Taxes at source withheld in Finland on income 

  Enter the amount of taxes at source withheld in Finland on the corporate entity’s income.

7 Key figures for the parent/principal 

Turnover of the parent/principal (entire operations) Enter the worldwide sales/turnover of the corporate entity, as recorded in accounting.
Total expenses  Enter the worldwide expenses the corporate entity, as recorded in accounting.
Profit or loss for the accounting period   Enter the worldwide profit or loss of the corporate entity, as recorded in accounting. 
Number of staff  Enter the number of employees of the corporate entity.

Calculation of net worth 

All corporate entities must complete the “Calculation of Net Worth” because the information is needed for statistical purposes, etc. However, listed corporate entities may fill in the assets and liabilities at book values because the taxes to be imposed on any dividends that they distribute are not affected by the corporate entity's Net Worth and the stock's mathematical value. Additionally, the comparison values of listed companies’ shares depend on market quotes, not on the book values on the balance sheet.

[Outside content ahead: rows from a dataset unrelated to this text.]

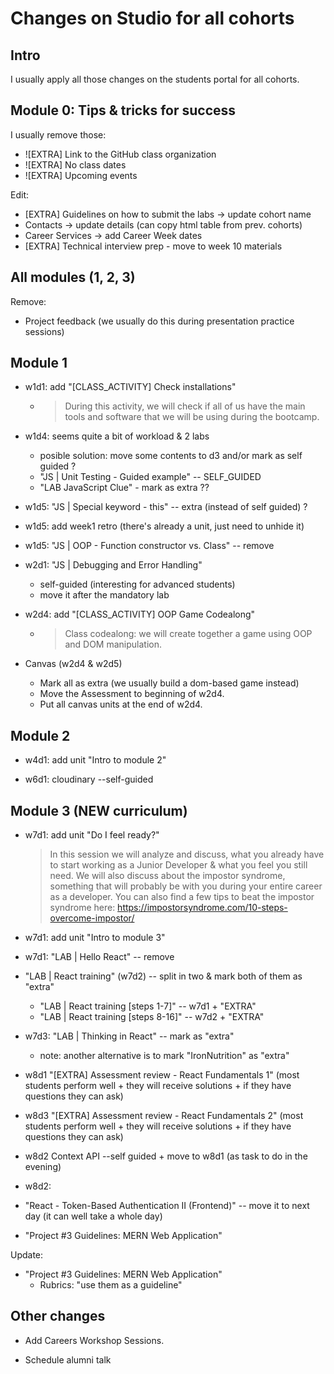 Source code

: 

# Changes on Studio for all cohorts


## Intro

I usually apply all those changes on the students portal for all cohorts.





## Module 0: Tips & tricks for success


I usually remove those:
- ![EXTRA] Link to  the GitHub class organization
- ![EXTRA] No class dates
- ![EXTRA] Upcoming events


Edit:
- [EXTRA] Guidelines on how to submit the labs → update cohort name
- Contacts → update details (can copy html table from prev. cohorts)
- Career Services → add Career Week dates
- [EXTRA] Technical interview prep - move to week 10 materials



## All modules (1, 2, 3)

Remove:
- Project feedback (we usually do this during presentation practice sessions)



## Module 1

- w1d1: add "[CLASS_ACTIVITY] Check installations"
  - > During this activity, we will check if all of us have the main tools and software that we will be using during the bootcamp.

- w1d4: seems quite a bit of workload & 2 labs
  - posible solution: move some contents to d3 and/or mark as self guided ?
  - "JS | Unit Testing - Guided example" -- SELF_GUIDED
  - "LAB JavaScript Clue" - mark as extra ??

- w1d5: "JS | Special keyword - this" -- extra (instead of self guided) ?

- w1d5: add week1 retro (there's already a unit, just need to unhide it)

- w1d5: "JS | OOP - Function constructor vs. Class" -- remove


- w2d1: "JS | Debugging and Error Handling" 
  - self-guided (interesting for advanced students)
  - move it after the mandatory lab

- w2d4: add "[CLASS_ACTIVITY] OOP Game Codealong"
  - > Class codealong: we will create together a game using OOP and DOM manipulation.

- Canvas (w2d4 & w2d5)
  - Mark all as extra (we usually build a dom-based game instead)
  - Move the Assessment to beginning of w2d4.
  - Put all canvas units at the end of w2d4.



## Module 2


- w4d1: add unit "Intro to module 2"


- w6d1: cloudinary --self-guided



## Module 3 (NEW curriculum)

- w7d1: add unit "Do I feel ready?"
  > In this session we will analyze and discuss, what  you already have to start working as a Junior Developer & what you feel you still need. 
  > We will also discuss about the impostor syndrome, something that will probably be with you during your entire career as a developer.
  > You can also find a few tips to beat the impostor syndrome here: https://impostorsyndrome.com/10-steps-overcome-impostor/


- w7d1: add unit "Intro to module 3"

- w7d1: "LAB | Hello React" -- remove

- "LAB | React training" (w7d2) -- split in two & mark both of them as "extra"
    - "LAB | React training [steps 1-7]" -- w7d1 + "EXTRA"
    - "LAB | React training [steps 8-16]" -- w7d2 + "EXTRA"



- w7d3: "LAB | Thinking in React" -- mark as "extra"
  - note: another alternative is to mark "IronNutrition" as "extra"


- w8d1 "[EXTRA] Assessment review - React Fundamentals 1" (most students perform well + they will receive solutions + if they have questions they can ask)

- w8d3 "[EXTRA] Assessment review - React Fundamentals 2" (most students perform well + they will receive solutions + if they have questions they can ask)


- w8d2 Context API --self guided + move to w8d1 (as task to do in the evening)


- w8d2: 
- "React - Token-Based Authentication II (Frontend)" -- move it to next day (it can well take a whole day)
- "Project #3 Guidelines: MERN Web Application"


Update:
- "Project #3 Guidelines: MERN Web Application"
  - Rubrics: "use them as a guideline"




## Other changes

- Add Careers Workshop Sessions.

  <!-- @Luis: info in course tracker spreadsheet  -->


  <!-- 

  Slack (schedule):


  @here

  FYI: 

  - Tomorrow 9am there's Career Services workshop (for those of you taking part in Career Week, you'll have received an email or invitation with the details).
  
  - We meet in our class at 10am (if the workshop finishes earlier just take a nice break ;) )

   -->

- Schedule alumni talk


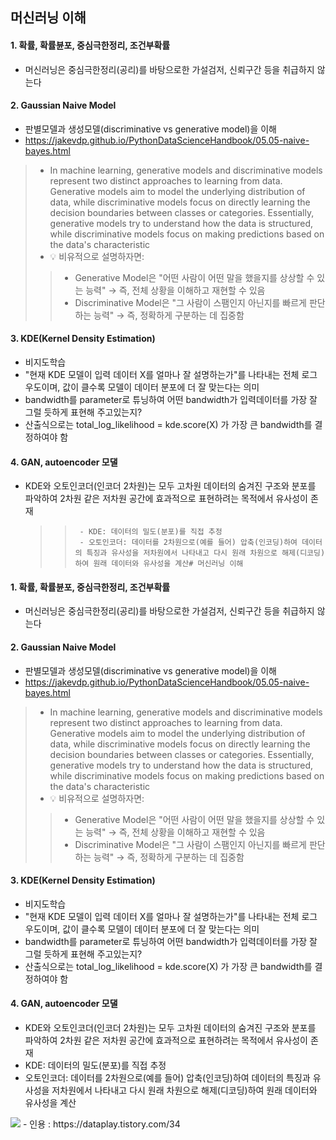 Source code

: ## 머신러닝 이해

#### 1. 확률, 확률뷴포, 중심극한정리, 조건부확률
- 머신러닝은 중심극한정리(공리)를 바탕으로한 가설검저, 신뢰구간 등을 취급하지 않는다
#### 2. Gaussian Naive Model
- 판별모델과 생성모델(discriminative vs generative model)을 이해
- https://jakevdp.github.io/PythonDataScienceHandbook/05.05-naive-bayes.html
> - In machine learning, generative models and discriminative models represent two distinct approaches to learning from data. Generative models aim to model the underlying distribution of data, while discriminative models focus on directly learning the decision boundaries between classes or categories. Essentially, generative models try to understand how the data is structured, while discriminative models focus on making predictions based on the data's characteristic
> - 💡 비유적으로 설명하자면:
>> - Generative Model은 "어떤 사람이 어떤 말을 했을지를 상상할 수 있는 능력" → 즉, 전체 상황을 이해하고 재현할 수 있음
>> - Discriminative Model은 "그 사람이 스팸인지 아닌지를 빠르게 판단하는 능력" → 즉, 정확하게 구분하는 데 집중함
#### 3. KDE(Kernel Density Estimation)
- 비지도학습
- "현재 KDE 모델이 입력 데이터 X를 얼마나 잘 설명하는가"를 나타내는 전체 로그 우도이며, 값이 클수록 모델이 데이터 분포에 더 잘 맞는다는 의미
- bandwidth를 parameter로 튜닝하여 어떤 bandwidth가 입력데이터를 가장 잘 그럴 듯하게 표현해 주고있는지?
- 산출식으로는 total_log_likelihood = kde.score(X) 가 가장 큰 bandwidth를 결정하여야 함
#### 4. GAN, autoencoder 모댈
- KDE와 오토인코더(인코더 2차원)는 모두 고차원 데이터의 숨겨진 구조와 분포를 파악하여 2차원 같은 저차원 공간에 효과적으로 표현하려는 목적에서 유사성이 존재

   >>      - KDE: 데이터의 밀도(분포)를 직접 추정
   >>      - 오토인코더: 데이터를 2차원으로(예를 들어) 압축(인코딩)하여 데이터의 특징과 유사성을 저차원에서 나타내고 다시 원래 차원으로 해제(디코딩)하여 원래 데이터와 유사성을 계산# 머신러닝 이해

#### 1. 확률, 확률뷴포, 중심극한정리, 조건부확률
- 머신러닝은 중심극한정리(공리)를 바탕으로한 가설검저, 신뢰구간 등을 취급하지 않는다
#### 2. Gaussian Naive Model
- 판별모델과 생성모델(discriminative vs generative model)을 이해
- https://jakevdp.github.io/PythonDataScienceHandbook/05.05-naive-bayes.html
> - In machine learning, generative models and discriminative models represent two distinct approaches to learning from data. Generative models aim to model the underlying distribution of data, while discriminative models focus on directly learning the decision boundaries between classes or categories. Essentially, generative models try to understand how the data is structured, while discriminative models focus on making predictions based on the data's characteristic
> - 💡 비유적으로 설명하자면:
>> - Generative Model은 "어떤 사람이 어떤 말을 했을지를 상상할 수 있는 능력" → 즉, 전체 상황을 이해하고 재현할 수 있음
>> - Discriminative Model은 "그 사람이 스팸인지 아닌지를 빠르게 판단하는 능력" → 즉, 정확하게 구분하는 데 집중함
#### 3. KDE(Kernel Density Estimation)
- 비지도학습
- "현재 KDE 모델이 입력 데이터 X를 얼마나 잘 설명하는가"를 나타내는 전체 로그 우도이며, 값이 클수록 모델이 데이터 분포에 더 잘 맞는다는 의미
- bandwidth를 parameter로 튜닝하여 어떤 bandwidth가 입력데이터를 가장 잘 그럴 듯하게 표현해 주고있는지?
- 산출식으로는 total_log_likelihood = kde.score(X) 가 가장 큰 bandwidth를 결정하여야 함
#### 4. GAN, autoencoder 모댈
- KDE와 오토인코더(인코더 2차원)는 모두 고차원 데이터의 숨겨진 구조와 분포를 파악하여 2차원 같은 저차원 공간에 효과적으로 표현하려는 목적에서 유사성이 존재
- KDE: 데이터의 밀도(분포)를 직접 추정
- 오토인코더: 데이터를 2차원으로(예를 들어) 압축(인코딩)하여 데이터의 특징과 유사성을 저차원에서 나타내고 다시 원래 차원으로 해제(디코딩)하여 원래 데이터와 유사성을 계산
<img src='https://blog.kakaocdn.net/dn/ZAS36/btqzZKBCb3X/yvuxoSPOMQRd2nHufcR0S1/img.png'>
    - 인용 : https://dataplay.tistory.com/34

For purposes of this guidance, a 'listed' corporate entity means a company with all its stock, or a series of shares, being subject to stock-exchange trading in Finland (the basic listing or the 'Pre List' of NASDAQ OMX Helsinki Oy), elsewhere in the European Economic Area, or in a comparable market outside the European Economic Area.

If you are a credit institution, an insurance company or a provider of investment services (regardless of whether you are listed or non-listed), you do not have to complete the “Calculation of Net Worth” fully. You only have to fill in the totals of assets and liabilities.

If you are a corporate entity that does not operate a trade or business, fill in “Other long-term investments (Income Tax Act), total” at the bottom part of the column to specify your assets, and fill in "9 – Liabilities" to specify your liabilities.

8 Assets

Enter all assets as amounts equalling their undepreciated, residual acquisition cost unless the guidance instructs you to do otherwise. “Calculation of Net Worth” may contain asset values that deviate from those recorded in the balance sheet.

Fixed assets

The business assets intended for permanent use are fixed assets (§12, Business Tax Act).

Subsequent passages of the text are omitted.